MATERIAL PROVIDED —
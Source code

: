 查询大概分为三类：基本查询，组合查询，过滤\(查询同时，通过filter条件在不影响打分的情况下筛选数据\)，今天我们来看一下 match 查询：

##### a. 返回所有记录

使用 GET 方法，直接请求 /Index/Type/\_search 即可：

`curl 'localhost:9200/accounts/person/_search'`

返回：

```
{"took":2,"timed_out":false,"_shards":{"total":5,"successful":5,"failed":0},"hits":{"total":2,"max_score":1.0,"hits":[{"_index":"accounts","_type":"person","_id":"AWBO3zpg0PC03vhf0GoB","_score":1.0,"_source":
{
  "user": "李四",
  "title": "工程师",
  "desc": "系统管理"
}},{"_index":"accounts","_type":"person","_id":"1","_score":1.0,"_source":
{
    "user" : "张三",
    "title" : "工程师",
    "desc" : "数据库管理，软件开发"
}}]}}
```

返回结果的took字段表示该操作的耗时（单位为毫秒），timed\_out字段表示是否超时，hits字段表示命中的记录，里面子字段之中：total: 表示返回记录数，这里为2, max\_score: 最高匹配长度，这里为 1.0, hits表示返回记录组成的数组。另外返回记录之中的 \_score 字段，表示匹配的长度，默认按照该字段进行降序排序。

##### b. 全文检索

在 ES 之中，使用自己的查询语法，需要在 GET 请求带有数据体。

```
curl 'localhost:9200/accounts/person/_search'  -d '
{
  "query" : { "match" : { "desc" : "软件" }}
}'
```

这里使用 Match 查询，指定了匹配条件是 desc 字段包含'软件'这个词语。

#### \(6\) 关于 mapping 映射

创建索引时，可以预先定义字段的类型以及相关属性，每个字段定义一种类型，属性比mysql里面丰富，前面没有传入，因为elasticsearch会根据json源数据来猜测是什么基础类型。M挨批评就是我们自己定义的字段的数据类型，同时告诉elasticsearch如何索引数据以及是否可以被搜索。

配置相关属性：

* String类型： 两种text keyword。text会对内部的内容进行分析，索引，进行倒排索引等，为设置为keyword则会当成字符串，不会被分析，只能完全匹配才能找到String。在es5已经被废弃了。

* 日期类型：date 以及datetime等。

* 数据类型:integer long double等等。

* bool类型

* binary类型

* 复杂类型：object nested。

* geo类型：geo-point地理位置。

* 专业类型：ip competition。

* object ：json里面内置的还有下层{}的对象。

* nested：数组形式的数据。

WORK ORDER —
Leaving out every line before the one with "##### b. 全文检索", print the rest of the listing above exactly, through its final line.

EXERCISE RESPONSE —
##### b. 全文检索

在 ES 之中，使用自己的查询语法，需要在 GET 请求带有数据体。

```
curl 'localhost:9200/accounts/person/_search'  -d '
{
  "query" : { "match" : { "desc" : "软件" }}
}'
```

这里使用 Match 查询，指定了匹配条件是 desc 字段包含'软件'这个词语。

#### \(6\) 关于 mapping 映射

创建索引时，可以预先定义字段的类型以及相关属性，每个字段定义一种类型，属性比mysql里面丰富，前面没有传入，因为elasticsearch会根据json源数据来猜测是什么基础类型。M挨批评就是我们自己定义的字段的数据类型，同时告诉elasticsearch如何索引数据以及是否可以被搜索。

配置相关属性：

* String类型： 两种text keyword。text会对内部的内容进行分析，索引，进行倒排索引等，为设置为keyword则会当成字符串，不会被分析，只能完全匹配才能找到String。在es5已经被废弃了。

* 日期类型：date 以及datetime等。

* 数据类型:integer long double等等。

* bool类型

* binary类型

* 复杂类型：object nested。

* geo类型：geo-point地理位置。

* 专业类型：ip competition。

* object ：json里面内置的还有下层{}的对象。

* nested：数组形式的数据。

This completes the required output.